Nov 10, 2008 01:00 AM

Thanks to falling oil prices, Venezuela's economy is heading for a major slowdown after five years of strong growth. Next year, Venezuela's GDP will likely expand by a mere 2.0 %, the International Monetary Fund predicts. That compares with 6.0 % this year and an average of 10.7 % in the 2004-08 period. The results next year will be Latin America's second-worst after Mexico and Venezuela's worst performance since 2003.
"In an economy so heavily dependent on oil income -- both from a fiscal and external accounts standpoint -- a decline in oil prices is very bad news," says Alberto Ramos, the senior Latin America economist at US investment bank Goldman Sachs. "Even more so when there are already very large imbalances brewing in the economy and the regime has very little policy flexibility."

Devaluation?
All this on top of the fact that a devaluation is in the pipeline, likely sooner rather than later, he adds. The national currency, the Bolivar, has been pegged to the $ at 2.15 bolivares per dollar since early 2005.
Venezuelan economist Jose Luis Cordeiro also sees the falling oil prices hitting Venezuela's economy hard.
"The sudden collapse of oil prices has been a negative shock to the finances of [President Hugo] Chavez, since he quickly became accustomed to the higher oil revenues, which fuelled his higher expenditures," he says. "The drastic revenue contraction will cause devastation in the Venezuelan Petro-State."

Venezuela is not the only country in Latin America seeing a marked slowdown. Mexico, the second-largest, is also being hit hard, thanks to its strong dependence on the United States for its exports, tourism and remittances, and oil, its top export, seeing falling prices.
Ecuador, another oil-producing country, will also see a marked slowdown, as will Argentina. But Venezuela's case is particularly illustrating, as it comes on top of several years of expanding government expenditures at home and abroad while weakening the non-oil private sector.

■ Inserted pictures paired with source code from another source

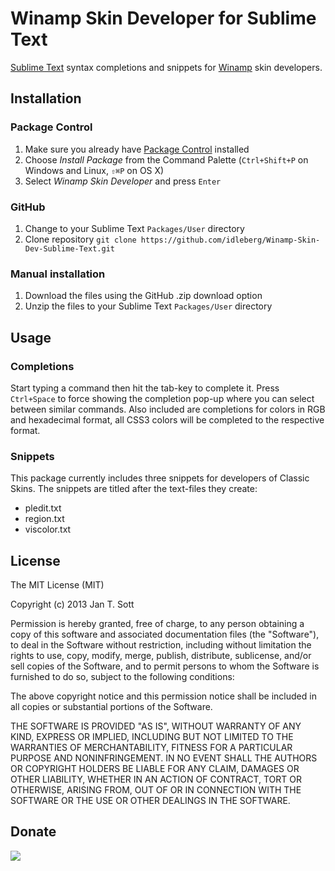 # Winamp Skin Developer for Sublime Text

[Sublime Text](http://www.sublimetext.com/) syntax completions and snippets for [Winamp](http://winamp.com) skin developers.

## Installation

### Package Control

1. Make sure you already have [Package Control](http://wbond.net/sublime_packages/package_control/) installed
2. Choose *Install Package* from the Command Palette (`Ctrl+Shift+P` on Windows and Linux, `⇧⌘P` on OS X)
3. Select *Winamp Skin Developer* and press `Enter`

### GitHub

1. Change to your Sublime Text `Packages/User` directory
2. Clone repository `git clone https://github.com/idleberg/Winamp-Skin-Dev-Sublime-Text.git`

### Manual installation

1. Download the files using the GitHub .zip download option
2. Unzip the files to your Sublime Text `Packages/User` directory

## Usage

### Completions

Start typing a command then hit the tab-key to complete it. Press `Ctrl+Space` to force showing the completion pop-up where you can select between similar commands. Also included are completions for colors in RGB and hexadecimal format, all CSS3 colors will be completed to the respective format.

### Snippets

This package currently includes three snippets for developers of Classic Skins. The snippets are titled after the text-files they create:

* pledit.txt
* region.txt
* viscolor.txt

## License

The MIT License (MIT)

Copyright (c) 2013 Jan T. Sott

Permission is hereby granted, free of charge, to any person obtaining a copy
of this software and associated documentation files (the "Software"), to deal
in the Software without restriction, including without limitation the rights
to use, copy, modify, merge, publish, distribute, sublicense, and/or sell
copies of the Software, and to permit persons to whom the Software is
furnished to do so, subject to the following conditions:

The above copyright notice and this permission notice shall be included in
all copies or substantial portions of the Software.

THE SOFTWARE IS PROVIDED "AS IS", WITHOUT WARRANTY OF ANY KIND, EXPRESS OR
IMPLIED, INCLUDING BUT NOT LIMITED TO THE WARRANTIES OF MERCHANTABILITY,
FITNESS FOR A PARTICULAR PURPOSE AND NONINFRINGEMENT. IN NO EVENT SHALL THE
AUTHORS OR COPYRIGHT HOLDERS BE LIABLE FOR ANY CLAIM, DAMAGES OR OTHER
LIABILITY, WHETHER IN AN ACTION OF CONTRACT, TORT OR OTHERWISE, ARISING FROM,
OUT OF OR IN CONNECTION WITH THE SOFTWARE OR THE USE OR OTHER DEALINGS IN
THE SOFTWARE.

## Donate

[<img src="https://raw.github.com/balupton/flattr-buttons/master/badge-89x18.gif" />](https://flattr.com/submit/auto?user_id=idleberg&url=https://github.com/idleberg/Winamp-Skin-Dev-Sublime-Text)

The model has been heavily dependent on oil revenues, which until recently grew despite falling production. Oil revenues account for some 90 % of Venezuela's export earnings, more than 50 % of the government's budget revenues and around 30 % of gross domestic product, according to Oxford Analytica.
And Venezuela has aggressively used its oil wealth to finance projects throughout Latin America, including the presidential campaign of Argentina's president Cristina Fernandez, according to a recent verdict by a Miami jury.